Topic: The enforceability of shrinkwrap licenses

Question: Are shrinkwrap licenses pre-empted by the Copyright Act?

Thesis: Shrinkwrap licenses, to the extent they contain terms that are inconsistent with rights granted under the Copyright Act, are pre-empted by Section 301 of the Act.

A. Section 301 of the Copyright Act states that “all legal or equitable rights that are equivalent to any of the exclusive rights within the general scope of copyright . . . and come within the subject matter of copyright . . . , are governed exclusively by this title.”

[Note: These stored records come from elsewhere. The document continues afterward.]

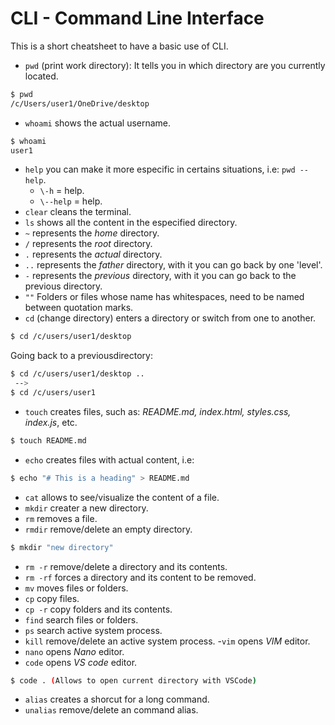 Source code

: # CLI - Command Line Interface

This is a short cheatsheet to have a basic use of CLI.

- `pwd` (print work directory): It tells you in which directory are you currently located.

```bash
$ pwd
/c/Users/user1/OneDrive/desktop

```

- `whoami` shows the actual username.

```bash
$ whoami
user1
```

- `help` you can make it more especific in certains situations, i.e: `pwd --help`.
  - `\-h` = help.
  - `\--help` = help.
- `clear` cleans the terminal.
- `ls` shows all the content in the especified directory.
- `~` represents the _home_ directory.
- `/` represents the _root_ directory.
- `.` represents the _actual_ directory.
- `..` represents the _father_ directory, with it you can go back by one 'level'.
- `-` represents the _previous_ directory, with it you can go back to the previous directory.
- `""` Folders or files whose name has whitespaces, need to be named between quotation marks.
- `cd` (change directory) enters a directory or switch from one to another.

```bash
$ cd /c/users/user1/desktop
```

Going back to a previousdirectory:

```bash
$ cd /c/users/user1/desktop ..
 -->
$ cd /c/users/user1
```

- `touch` creates files, such as: _README.md, index.html, styles.css, index.js_, etc.

```bash
$ touch README.md
```

- `echo` creates files with actual content, i.e:

```bash
$ echo "# This is a heading" > README.md
```

- `cat` allows to see/visualize the content of a file.
- `mkdir` creater a new directory.
- `rm` removes a file.
- `rmdir` remove/delete an empty directory.

```bash
$ mkdir "new directory"
```

- `rm -r` remove/delete a directory and its contents.
- `rm -rf` forces a directory and its content to be removed.
- `mv` moves files or folders.
- `cp` copy files.
- `cp -r` copy folders and its contents.
- `find` search files or folders.
- `ps` search active system process.
- `kill` remove/delete an active system process. -`vim` opens _VIM_ editor.
- `nano` opens _Nano_ editor.
- `code` opens _VS code_ editor.

```bash
$ code . (Allows to open current directory with VSCode)
```

- `alias` creates a shorcut for a long command.
- `unalias` remove/delete an command alias.

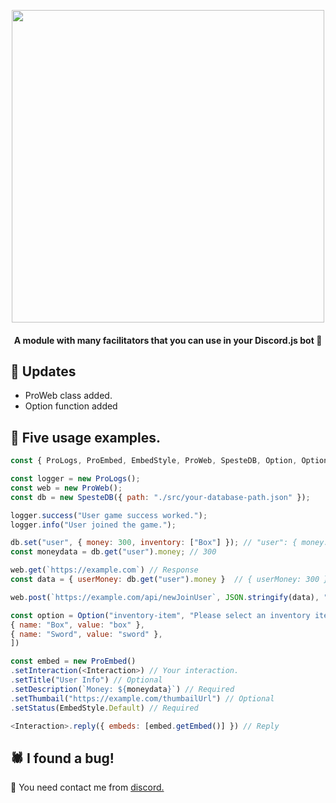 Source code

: <p align="center">
  <img src="https://i.hizliresim.com/c0hz8n9.png" width="500px" />
</p>
<h4 align="center" >A module with many facilitators that you can use in your Discord.js bot 🥳</h1>

## 🚀 Updates
- ProWeb class added.
- Option function added

## 🏅 Five usage examples.
```js
const { ProLogs, ProEmbed, EmbedStyle, ProWeb, SpesteDB, Option, OptionType } = require("resthaven");

const logger = new ProLogs();
const web = new ProWeb();
const db = new SpesteDB({ path: "./src/your-database-path.json" });

logger.success("User game success worked.");
logger.info("User joined the game.");

db.set("user", { money: 300, inventory: ["Box"] }); // "user": { money: 300, inventory: ["Box"] }
const moneydata = db.get("user").money; // 300

web.get(`https://example.com`) // Response
const data = { userMoney: db.get("user").money }  // { userMoney: 300 }

web.post(`https://example.com/api/newJoinUser`, JSON.stringify(data), "Content-Type": "application/json") // Response

const option = Option("inventory-item", "Please select an inventory item", OptionType.String, choices: [
{ name: "Box", value: "box" },
{ name: "Sword", value: "sword" },
])

const embed = new ProEmbed()
.setInteraction(<Interaction>) // Your interaction.
.setTitle("User Info") // Optional
.setDescription(`Money: ${moneydata}`) // Required
.setThumbail("https://example.com/thumbailUrl") // Optional
.setStatus(EmbedStyle.Default) // Required

<Interaction>.reply({ embeds: [embed.getEmbed()] }) // Reply
```

## 🕷️ I found a bug!
📱 You need contact me from
[discord.](https://discord.com/users/788725011955318784)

B. Any license that purports to govern a user’s right to make ‘fair use’ of copyrighted material (such as a computer program) is governed exclusively by the Copyright Act. Any license restricting those fair use rights is void.

C. This interpretation, however, has been rejected numerous times by courts interpreting these provisions. These courts have focused on the Act’s stated policy of fostering negotiated transactions between copyright holders and users, and have accordingly allowed the parties to license agreements wide scope in modifying and transferring rights granted by the Act.

D. Shrinkwrap licenses are, by definition, not negotiated by the parties. They therefore resemble “contracts of adhesion.”

E. The absence of negotiation over the terms of shrinkwrap licenses eliminates any policy grounds for enforcing these agreements.

F. Therefore, the broad language of Section 301 should control and they should be pre-empted

* * * * * * * * * * * * * * * * * * * *

The point is not that this argument is a good one, or even a “correct” one. The point is that it sets forth the main propositions that the paper will have to establish (by means of logical argument, reference to case law or statutory policy). All that remains afterwards, in effect, is to substantiate each of these points and the paper is finished. Not a small task, to be sure — but at least the outline is a useful road map for your research and writing.